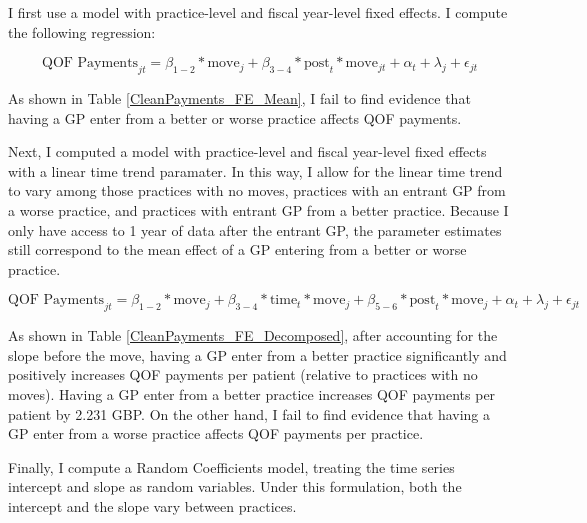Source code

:\documentclass[11pt]{article}
\begin{document}
I first use a model with practice-level and fiscal year-level fixed effects. I compute the following regression:

\begin{equation}\label{CleanPayments_FE_Mean}
  \textrm{QOF Payments}_{jt} = \beta_{1-2}*\textrm{move}_{j} + \beta_{3-4}*\textrm{post}_{t}*\textrm{move}_{jt} + \alpha_{t} + \lambda_{j} + \epsilon_{jt}
\end{equation}

As shown in Table \ref{CleanPayments_FE_Mean}, I fail to find evidence that having a GP enter from a better or worse practice affects QOF payments.



Next, I computed a model with practice-level and fiscal year-level fixed effects with a linear time trend paramater. In this way, I allow for the linear time trend to vary among those practices with no moves, practices with an entrant GP from a worse practice, and practices with entrant GP from a better practice. Because I only have access to 1 year of data after the entrant GP, the parameter estimates still correspond to the mean effect of a GP entering from a better or worse practice.

\begin{equation}\label{CleanPayments_FE_Decomposed}
  \textrm{QOF Payments}_{jt} = \beta_{1-2}*\textrm{move}_{j} + \beta_{3-4}*\textrm{time}_{t}*\textrm{move}_{j} + \beta_{5-6}*\textrm{post}_{t}*\textrm{move}_{j} + \alpha_{t} + \lambda_{j} + \epsilon_{jt}
\end{equation}

As shown in Table \ref{CleanPayments_FE_Decomposed}, after accounting for the slope before the move, having a GP enter from a better practice significantly and positively increases QOF payments per patient (relative to practices with no moves). Having a GP enter from a better practice increases QOF payments per patient by 2.231 GBP. On the other hand, I fail to find evidence that having a GP enter from a worse practice affects QOF payments per practice.



Finally, I compute a Random Coefficients model, treating the time series intercept and slope as random variables. Under this formulation, both the intercept and the slope vary between practices.


\end{document}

****************

## INSTRUCTIONS FOR THE TASK
Some lines in the data above hold the string "equation". Find and copy each of them.

## SOLUTION TO THIS EXERCISE
\begin{equation}\label{CleanPayments_FE_Mean}
\end{equation}
\begin{equation}\label{CleanPayments_FE_Decomposed}
\end{equation}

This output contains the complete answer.